__What the task asks__
Output every entry below word for word, minus the images.

__Dataset excerpts__
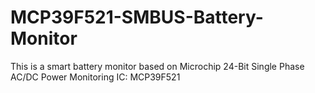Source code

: # MCP39F521-SMBUS-Battery-Monitor
This is a smart battery monitor based on Microchip 24-Bit Single Phase AC/DC Power Monitoring IC:  MCP39F521
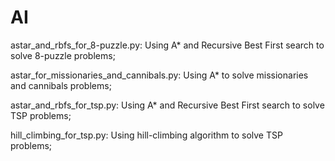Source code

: # AI

astar_and_rbfs_for_8-puzzle.py: Using A* and Recursive Best First search to solve 8-puzzle problems;

astar_for_missionaries_and_cannibals.py: Using A* to solve missionaries and cannibals problems;

astar_and_rbfs_for_tsp.py: Using A* and Recursive Best First search to solve TSP problems;

hill_climbing_for_tsp.py: Using hill-climbing algorithm to solve TSP problems;
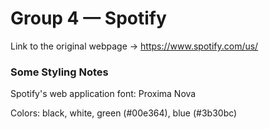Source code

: # Group 4 — Spotify

Link to the original webpage -> https://www.spotify.com/us/


### Some Styling Notes 

Spotify's web application font: Proxima Nova

Colors: black, white, green (#00e364), blue (#3b30bc)

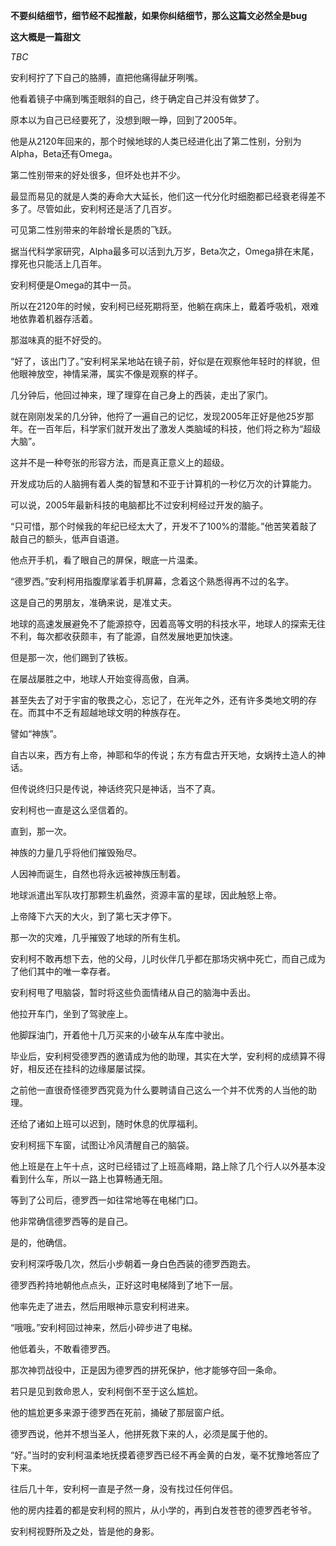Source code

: 
**不要纠结细节，细节经不起推敲，如果你纠结细节，那么这篇文必然全是bug**

**这大概是一篇甜文**

_TBC_

安利柯拧了下自己的胳膊，直把他痛得龇牙咧嘴。



他看着镜子中痛到嘴歪眼斜的自己，终于确定自己并没有做梦了。



原本以为自己已经要死了，没想到眼一睁，回到了2005年。



他是从2120年回来的，那个时候地球的人类已经进化出了第二性别，分别为Alpha，Beta还有Omega。



第二性别带来的好处很多，但坏处也并不少。



最显而易见的就是人类的寿命大大延长，他们这一代分化时细胞都已经衰老得差不多了。尽管如此，安利柯还是活了几百岁。



可见第二性别带来的年龄增长是质的飞跃。



据当代科学家研究，Alpha最多可以活到九万岁，Beta次之，Omega排在末尾，撑死也只能活上几百年。



安利柯便是Omega的其中一员。



所以在2120年的时候，安利柯已经死期将至，他躺在病床上，戴着呼吸机，艰难地依靠着机器存活着。



那滋味真的挺不好受的。



“好了，该出门了。”安利柯呆呆地站在镜子前，好似是在观察他年轻时的样貌，但他眼神放空，神情呆滞，属实不像是观察的样子。



几分钟后，他回过神来，理了理穿在自己身上的西装，走出了家门。



就在刚刚发呆的几分钟，他捋了一遍自己的记忆，发现2005年正好是他25岁那年。在一百年后，科学家们就开发出了激发人类脑域的科技，他们将之称为“超级大脑”。



这并不是一种夸张的形容方法，而是真正意义上的超级。



开发成功后的人脑拥有着人类的智慧和不亚于计算机的一秒亿万次的计算能力。



可以说，2005年最新科技的电脑都比不过安利柯经过开发的脑子。



“只可惜，那个时候我的年纪已经太大了，开发不了100%的潜能。”他苦笑着敲了敲自己的额头，低声自语道。



他点开手机，看了眼自己的屏保，眼底一片温柔。



“德罗西。”安利柯用指腹摩挲着手机屏幕，念着这个熟悉得再不过的名字。



这是自己的男朋友，准确来说，是准丈夫。



地球的高速发展避免不了能源掠夺，因着高等文明的科技水平，地球人的探索无往不利，每次都收获颇丰，有了能源，自然发展地更加快速。



但是那一次，他们踢到了铁板。



在屡战屡胜之中，地球人开始变得高傲，自满。



甚至失去了对于宇宙的敬畏之心，忘记了，在光年之外，还有许多类地文明的存在。而其中不乏有超越地球文明的种族存在。



譬如“神族”。



自古以来，西方有上帝，神耶和华的传说；东方有盘古开天地，女娲抟土造人的神话。



但传说终归只是传说，神话终究只是神话，当不了真。



安利柯也一直是这么坚信着的。



直到，那一次。



神族的力量几乎将他们摧毁殆尽。



人因神而诞生，自然也将永远被神族压制着。



地球派遣出军队攻打那颗生机盎然，资源丰富的星球，因此触怒上帝。



上帝降下六天的大火，到了第七天才停下。



那一次的灾难，几乎摧毁了地球的所有生机。



安利柯不敢再想下去，他的父母，儿时伙伴几乎都在那场灾祸中死亡，而自己成为了他们其中的唯一幸存者。



安利柯甩了甩脑袋，暂时将这些负面情绪从自己的脑海中丢出。



他拉开车门，坐到了驾驶座上。



他脚踩油门，开着他十几万买来的小破车从车库中驶出。



毕业后，安利柯受德罗西的邀请成为他的助理，其实在大学，安利柯的成绩算不得好，相反还在挂科的边缘屡屡试探。



之前他一直很奇怪德罗西究竟为什么要聘请自己这么一个并不优秀的人当他的助理。



还给了诸如上班可以迟到，随时休息的优厚福利。



安利柯摇下车窗，试图让冷风清醒自己的脑袋。



他上班是在上午十点，这时已经错过了上班高峰期，路上除了几个行人以外基本没看到什么车，所以一路上也算畅通无阻。



等到了公司后，德罗西一如往常地等在电梯门口。



他非常确信德罗西等的是自己。



是的，他确信。



安利柯深呼吸几次，然后小步朝着一身白色西装的德罗西跑去。



德罗西矜持地朝他点点头，正好这时电梯降到了地下一层。



他率先走了进去，然后用眼神示意安利柯进来。



“哦哦。”安利柯回过神来，然后小碎步进了电梯。



他低着头，不敢看德罗西。



那次神罚战役中，正是因为德罗西的拼死保护，他才能够夺回一条命。



若只是见到救命恩人，安利柯倒不至于这么尴尬。



他的尴尬更多来源于德罗西在死前，捅破了那层窗户纸。



德罗西说，他并不想当圣人，他拼死救下来的人，必须是属于他的。



“好。”当时的安利柯温柔地抚摸着德罗西已经不再金黄的白发，毫不犹豫地答应了下来。



往后几十年，安利柯一直是孑然一身，没有找过任何伴侣。



他的房内挂着的都是安利柯的照片，从小学的，再到白发苍苍的德罗西老爷爷。



安利柯视野所及之处，皆是他的身影。



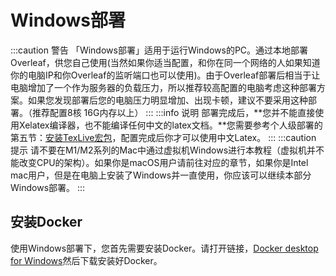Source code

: # Windows部署

:::caution 警告
「Windows部署」适用于运行Windows的PC。通过本地部署Overleaf，供您自己使用(当然如果你适当配置，和你在同一个网络的人如果知道你的电脑IP和你Overleaf的监听端口也可以使用)。由于Overleaf部署后相当于让电脑增加了一个作为服务器的负载压力，所以推荐较高配置的电脑考虑这种部署方案。如果您发现部署后您的电脑压力明显增加、出现卡顿，建议不要采用这种部署。（推荐配置8核 16G内存以上）
:::
:::info 说明
部署完成后，**您并不能直接使用Xelatex编译器，也不能编译任何中文的latex文档。**您需要参考个人级部署的第五节：[安装TexLive宏包](5-TexLive宏包的安装.md)，配置完成后你才可以使用中文Latex。
:::
:::caution 提示
请不要在M1/M2系列的Mac中通过虚拟机Windows进行本教程（虚拟机并不能改变CPU的架构）。如果你是macOS用户请前往对应的章节，如果你是Intel mac用户，但是在电脑上安装了Windows并一直使用，你应该可以继续本部分Windows部署。
:::

## 安装Docker
使用Windows部署下，您首先需要安装Docker。请打开链接，[Docker desktop for Windows](https://docs.docker.com/desktop/install/windows-install/)然后下载安装好Docker。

__Output for this exercise__
Source code

: # MCP39F521-SMBUS-Battery-Monitor
This is a smart battery monitor based on Microchip 24-Bit Single Phase AC/DC Power Monitoring IC:  MCP39F521
Source code

: # AI

astar_and_rbfs_for_8-puzzle.py: Using A* and Recursive Best First search to solve 8-puzzle problems;

astar_for_missionaries_and_cannibals.py: Using A* to solve missionaries and cannibals problems;

astar_and_rbfs_for_tsp.py: Using A* and Recursive Best First search to solve TSP problems;

hill_climbing_for_tsp.py: Using hill-climbing algorithm to solve TSP problems;
Source code

: # Group 4 — Spotify

Link to the original webpage -> https://www.spotify.com/us/


### Some Styling Notes 

Spotify's web application font: Proxima Nova

Colors: black, white, green (#00e364), blue (#3b30bc)

Source code

: 
**不要纠结细节，细节经不起推敲，如果你纠结细节，那么这篇文必然全是bug**

**这大概是一篇甜文**

_TBC_

安利柯拧了下自己的胳膊，直把他痛得龇牙咧嘴。



他看着镜子中痛到嘴歪眼斜的自己，终于确定自己并没有做梦了。



原本以为自己已经要死了，没想到眼一睁，回到了2005年。



他是从2120年回来的，那个时候地球的人类已经进化出了第二性别，分别为Alpha，Beta还有Omega。



第二性别带来的好处很多，但坏处也并不少。



最显而易见的就是人类的寿命大大延长，他们这一代分化时细胞都已经衰老得差不多了。尽管如此，安利柯还是活了几百岁。



可见第二性别带来的年龄增长是质的飞跃。



据当代科学家研究，Alpha最多可以活到九万岁，Beta次之，Omega排在末尾，撑死也只能活上几百年。



安利柯便是Omega的其中一员。



所以在2120年的时候，安利柯已经死期将至，他躺在病床上，戴着呼吸机，艰难地依靠着机器存活着。



那滋味真的挺不好受的。



“好了，该出门了。”安利柯呆呆地站在镜子前，好似是在观察他年轻时的样貌，但他眼神放空，神情呆滞，属实不像是观察的样子。



几分钟后，他回过神来，理了理穿在自己身上的西装，走出了家门。



就在刚刚发呆的几分钟，他捋了一遍自己的记忆，发现2005年正好是他25岁那年。在一百年后，科学家们就开发出了激发人类脑域的科技，他们将之称为“超级大脑”。



这并不是一种夸张的形容方法，而是真正意义上的超级。



开发成功后的人脑拥有着人类的智慧和不亚于计算机的一秒亿万次的计算能力。



可以说，2005年最新科技的电脑都比不过安利柯经过开发的脑子。



“只可惜，那个时候我的年纪已经太大了，开发不了100%的潜能。”他苦笑着敲了敲自己的额头，低声自语道。



他点开手机，看了眼自己的屏保，眼底一片温柔。



“德罗西。”安利柯用指腹摩挲着手机屏幕，念着这个熟悉得再不过的名字。



这是自己的男朋友，准确来说，是准丈夫。



地球的高速发展避免不了能源掠夺，因着高等文明的科技水平，地球人的探索无往不利，每次都收获颇丰，有了能源，自然发展地更加快速。



但是那一次，他们踢到了铁板。



在屡战屡胜之中，地球人开始变得高傲，自满。



甚至失去了对于宇宙的敬畏之心，忘记了，在光年之外，还有许多类地文明的存在。而其中不乏有超越地球文明的种族存在。



譬如“神族”。



自古以来，西方有上帝，神耶和华的传说；东方有盘古开天地，女娲抟土造人的神话。



但传说终归只是传说，神话终究只是神话，当不了真。



安利柯也一直是这么坚信着的。



直到，那一次。



神族的力量几乎将他们摧毁殆尽。



人因神而诞生，自然也将永远被神族压制着。



地球派遣出军队攻打那颗生机盎然，资源丰富的星球，因此触怒上帝。



上帝降下六天的大火，到了第七天才停下。



那一次的灾难，几乎摧毁了地球的所有生机。



安利柯不敢再想下去，他的父母，儿时伙伴几乎都在那场灾祸中死亡，而自己成为了他们其中的唯一幸存者。



安利柯甩了甩脑袋，暂时将这些负面情绪从自己的脑海中丢出。



他拉开车门，坐到了驾驶座上。



他脚踩油门，开着他十几万买来的小破车从车库中驶出。



毕业后，安利柯受德罗西的邀请成为他的助理，其实在大学，安利柯的成绩算不得好，相反还在挂科的边缘屡屡试探。



之前他一直很奇怪德罗西究竟为什么要聘请自己这么一个并不优秀的人当他的助理。



还给了诸如上班可以迟到，随时休息的优厚福利。



安利柯摇下车窗，试图让冷风清醒自己的脑袋。



他上班是在上午十点，这时已经错过了上班高峰期，路上除了几个行人以外基本没看到什么车，所以一路上也算畅通无阻。



等到了公司后，德罗西一如往常地等在电梯门口。



他非常确信德罗西等的是自己。



是的，他确信。



安利柯深呼吸几次，然后小步朝着一身白色西装的德罗西跑去。



德罗西矜持地朝他点点头，正好这时电梯降到了地下一层。



他率先走了进去，然后用眼神示意安利柯进来。



“哦哦。”安利柯回过神来，然后小碎步进了电梯。



他低着头，不敢看德罗西。



那次神罚战役中，正是因为德罗西的拼死保护，他才能够夺回一条命。



若只是见到救命恩人，安利柯倒不至于这么尴尬。



他的尴尬更多来源于德罗西在死前，捅破了那层窗户纸。



德罗西说，他并不想当圣人，他拼死救下来的人，必须是属于他的。



“好。”当时的安利柯温柔地抚摸着德罗西已经不再金黄的白发，毫不犹豫地答应了下来。



往后几十年，安利柯一直是孑然一身，没有找过任何伴侣。



他的房内挂着的都是安利柯的照片，从小学的，再到白发苍苍的德罗西老爷爷。



安利柯视野所及之处，皆是他的身影。



Source code

: # Windows部署

:::caution 警告
「Windows部署」适用于运行Windows的PC。通过本地部署Overleaf，供您自己使用(当然如果你适当配置，和你在同一个网络的人如果知道你的电脑IP和你Overleaf的监听端口也可以使用)。由于Overleaf部署后相当于让电脑增加了一个作为服务器的负载压力，所以推荐较高配置的电脑考虑这种部署方案。如果您发现部署后您的电脑压力明显增加、出现卡顿，建议不要采用这种部署。（推荐配置8核 16G内存以上）
:::
:::info 说明
部署完成后，**您并不能直接使用Xelatex编译器，也不能编译任何中文的latex文档。**您需要参考个人级部署的第五节：[安装TexLive宏包](5-TexLive宏包的安装.md)，配置完成后你才可以使用中文Latex。
:::
:::caution 提示
请不要在M1/M2系列的Mac中通过虚拟机Windows进行本教程（虚拟机并不能改变CPU的架构）。如果你是macOS用户请前往对应的章节，如果你是Intel mac用户，但是在电脑上安装了Windows并一直使用，你应该可以继续本部分Windows部署。
:::

## 安装Docker
使用Windows部署下，您首先需要安装Docker。请打开链接，[Docker desktop for Windows](https://docs.docker.com/desktop/install/windows-install/)然后下载安装好Docker。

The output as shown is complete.